Stored data entries:
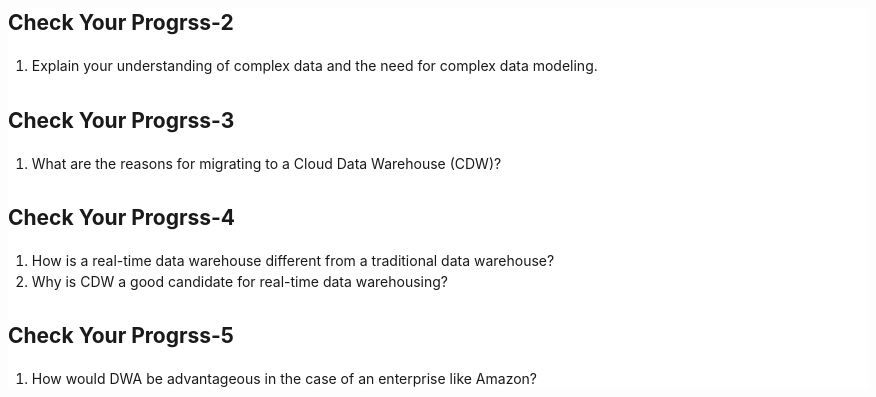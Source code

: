 <a name="check-your-progrss-2"></a>
## Check Your Progrss-2
1. Explain your understanding of complex data and the need for complex data modeling.

<a name="check-your-progrss-3"></a>
## Check Your Progrss-3
1. What are the reasons for migrating to a Cloud Data Warehouse (CDW)?

<a name="check-your-progrss-4"></a>
## Check Your Progrss-4
1. How is a real-time data warehouse different from a traditional data warehouse?
2. Why is CDW a good candidate for real-time data warehousing?

<a name="check-your-progrss-5"></a>
## Check Your Progrss-5
1. How would DWA be advantageous in the case of an enterprise like Amazon?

* Exercise prompt *
Print each line, exactly as written, from the one that contains "1. What are" to the end of the data above, with both end lines included and nothing else.

* Output of the exercise *
1. What are the reasons for migrating to a Cloud Data Warehouse (CDW)?

<a name="check-your-progrss-4"></a>
## Check Your Progrss-4
1. How is a real-time data warehouse different from a traditional data warehouse?
2. Why is CDW a good candidate for real-time data warehousing?

<a name="check-your-progrss-5"></a>
## Check Your Progrss-5
1. How would DWA be advantageous in the case of an enterprise like Amazon?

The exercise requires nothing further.